Eligibility for refugee social services includes persons who meet all requirements of 45 CFR 400.43 (as amended by 65 FR 15409 (March 22,2000)).

Note:

ORR State Letter No. 00-12 clarifies that effective June 15, 2000, persons granted asylum are eligible for refugee benefits and services from the date that asylum was granted.

Services to refugees must be provided in accordance with the rules of 45 CFR Part 400 Subpart I—Refugee Social Services. Although the allocation formula is based on the 3-year refugee population, States are not required to limit social service programs to refugees who have been in the U.S. only 3 years. However, under 45 CFR 400.152, States may not provide services funded by this notice, except for referral and interpreter services and citizenship and naturalization preparation services, to refugees who have been in the United States for more than 60 months (5 years).

Allowable social services are those indicated in 45 CFR 400.154 and 400.155. Additional services not included in these sections which the State may wish to provide must be submitted to and approved by the Director of ORR (§ 400.155(h)).

Service Priorities

In the past, a number of States have focused primarily on serving refugee cash assistance (RCA) recipients because of the need to help these refugees become employed and self-sufficient within the 8-month RCA eligibility period. Now, with the passage of welfare reform, refugee recipients of Temporary Assistance for Needy Families (TANF) also face a time limit for cash assistance and need appropriate services as quickly as possible to become employed and self-sufficient. In order for refugees to move quickly off TANF, we believe it is crucial for these refugees to receive refugee-specific services that are designed to address the employment barriers that refugees typically face.

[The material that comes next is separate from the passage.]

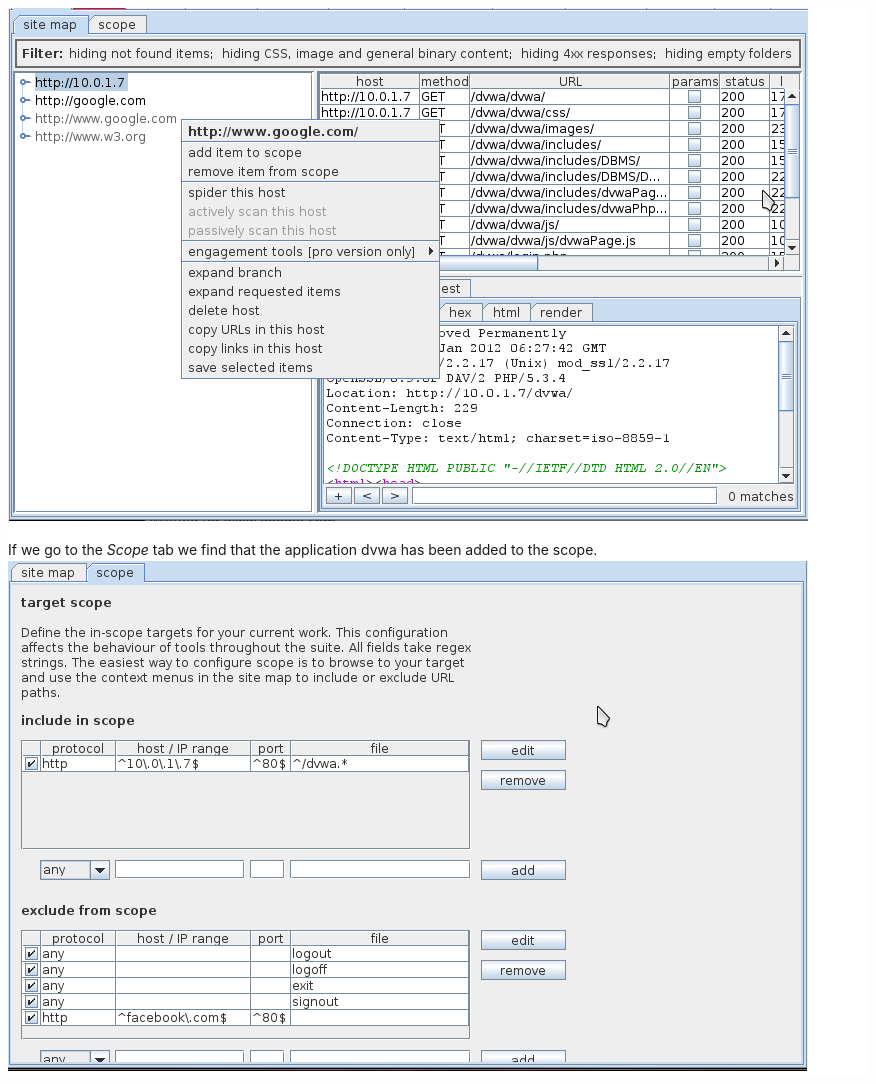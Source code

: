 <img src="/images/posts/burpsuite/11.png" width="800" height="513" alt="11">

<p>If we go to the <i>Scope</i> tab we find that the application dvwa has been added to the scope.</i>

<img src="/images/posts/burpsuite/10.png" width="800" height="510" alt="10">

Some States are doing remarkably well in helping refugees achieve self-sufficiency. For this reason, this may be a good time for these States to re-examine the range of services they currently offer to refugees and expand beyond employment services to address the broader needs that refugees have in order to successfully integrate into the community.

States should also expect that these funds will be made available to pay for social services which are provided to refugees who participate in Wilson/Fish projects. Section 412(e)(7)(A) of the INA provides that:

The Secretary [of HHS] shall develop and implement alternative projects for refugees who have been in the United States less than thirty-six months, under which refugees are provided interim support, medical services, support [social] services, and case management, as needed, in a manner that encourages self-sufficiency, reduces welfare dependency, and fosters greater coordination among the resettlement agencies and service providers.

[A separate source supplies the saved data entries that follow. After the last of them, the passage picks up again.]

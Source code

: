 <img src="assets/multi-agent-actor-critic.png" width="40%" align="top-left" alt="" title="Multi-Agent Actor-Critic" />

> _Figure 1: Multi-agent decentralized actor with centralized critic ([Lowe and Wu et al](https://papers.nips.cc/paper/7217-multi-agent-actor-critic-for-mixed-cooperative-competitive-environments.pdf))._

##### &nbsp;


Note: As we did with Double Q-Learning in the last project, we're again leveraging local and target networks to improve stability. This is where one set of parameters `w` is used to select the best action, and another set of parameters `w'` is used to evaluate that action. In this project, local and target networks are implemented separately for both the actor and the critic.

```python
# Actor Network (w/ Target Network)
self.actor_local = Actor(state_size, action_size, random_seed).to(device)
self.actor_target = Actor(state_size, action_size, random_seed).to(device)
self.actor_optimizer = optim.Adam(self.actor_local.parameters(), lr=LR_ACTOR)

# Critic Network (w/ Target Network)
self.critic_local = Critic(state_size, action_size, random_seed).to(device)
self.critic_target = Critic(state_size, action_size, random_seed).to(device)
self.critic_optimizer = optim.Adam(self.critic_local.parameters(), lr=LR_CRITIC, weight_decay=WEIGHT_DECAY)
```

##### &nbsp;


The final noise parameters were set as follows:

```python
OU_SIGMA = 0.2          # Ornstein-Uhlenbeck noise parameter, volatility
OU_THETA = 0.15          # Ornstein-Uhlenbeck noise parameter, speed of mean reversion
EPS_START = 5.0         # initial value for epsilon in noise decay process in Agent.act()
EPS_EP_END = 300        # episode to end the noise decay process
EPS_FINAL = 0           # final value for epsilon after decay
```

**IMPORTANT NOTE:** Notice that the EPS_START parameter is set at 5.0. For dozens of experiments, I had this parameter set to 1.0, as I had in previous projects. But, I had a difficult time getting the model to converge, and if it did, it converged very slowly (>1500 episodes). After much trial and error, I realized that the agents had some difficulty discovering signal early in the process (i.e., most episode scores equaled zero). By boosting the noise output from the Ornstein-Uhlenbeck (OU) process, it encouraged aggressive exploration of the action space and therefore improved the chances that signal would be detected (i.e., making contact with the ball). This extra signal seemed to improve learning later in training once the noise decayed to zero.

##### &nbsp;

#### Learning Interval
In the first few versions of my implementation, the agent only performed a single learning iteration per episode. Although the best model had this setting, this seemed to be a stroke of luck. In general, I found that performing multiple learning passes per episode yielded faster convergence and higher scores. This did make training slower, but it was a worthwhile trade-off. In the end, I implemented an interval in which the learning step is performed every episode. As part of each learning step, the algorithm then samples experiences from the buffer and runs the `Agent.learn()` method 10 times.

This provision is generally known as the Wilson/Fish Amendment. The Department has already issued a separate notice in the Federal Register with respect to applications for such projects (64 FR 19793 (April 22, 1999)).

II. Discussion of Comments Received

No comments were received.

III. Allocation Formulas

Of the funds available for FY 2001 for social services, $71,927,850 is allocated to States in accordance with the formula specified in A. below. In addition, $20.5 million in set-aside funds are allocated in accordance with the formulas specified in B. and C. below.

A. A State's allowable formula allocation is calculated as follows:

1. The total amount of funds determined by the Director to be available for this purpose; divided by—

2. The total number of refugees, Cuban/Haitian entrants, and Amerasians from Vietnam who arrived in the United States not more than 3 years prior to the beginning of the fiscal year for which the funds are appropriated, as shown by the ORR Refugee Data System. The resulting per capita amount is multiplied by—

3. The number of persons in item 2, above, in the State as of October 1, 2000, adjusted for estimated secondary migration.

The calculation above yields the formula allocation for each State. Minimum allocations for small States are taken into account.

B. A State's allowable first set-aside allocation is calculated as follows:

1. The total amount of funds determined by the Director to be available for this purpose; divided by—

2. The total number of refugees, Cuban/Haitian entrants, and Amerasians from Vietnam who arrived in the United States not more than 3 years prior to the beginning of the fiscal year for which the funds are appropriated, as shown by the ORR Refugee Data System. The resulting per capita amount is multiplied by—

3. The number of persons in item 2 above, in the State as of October 1, 2000, adjusted for estimated secondary migration.

C. A State's allowable second set-aside allocation is calculated as follows:

1. The total amount of funds determined by the Director to be available for this purpose; divided by—

2. The total number of asylees who were granted asylum in FY 2000 by the INS asylum corps (22,809), the asylum judges of the Executive Office of Immigration Review (12,763), and the Bureau of Immigration Appeals (1,402).

The calculations in B. and C. above yield the set-aside formula allocations for each State.

Adding the results for A., B., and C. above yields the total formula allocation for each State.

IV. Basis of Population Estimates

The population estimates for the allocation of funds in FY 2001 for the formula social service allocation and the first set-aside are based on data on refugee arrivals from the ORR Refugee Data System, adjusted as of October 1, 2000, for estimated secondary migration. The data base includes refugees of all nationalities, Amerasians from Vietnam, Cuban and Haitian entrants. Start Printed Page 35656

For fiscal year 2001, ORR's formula social service allocations for the States are based on the numbers of refugees, Amerasians, and entrants in the ORR data base. The numbers are based upon the arrivals during the preceding three fiscal years: 1998, 1999, and 2000.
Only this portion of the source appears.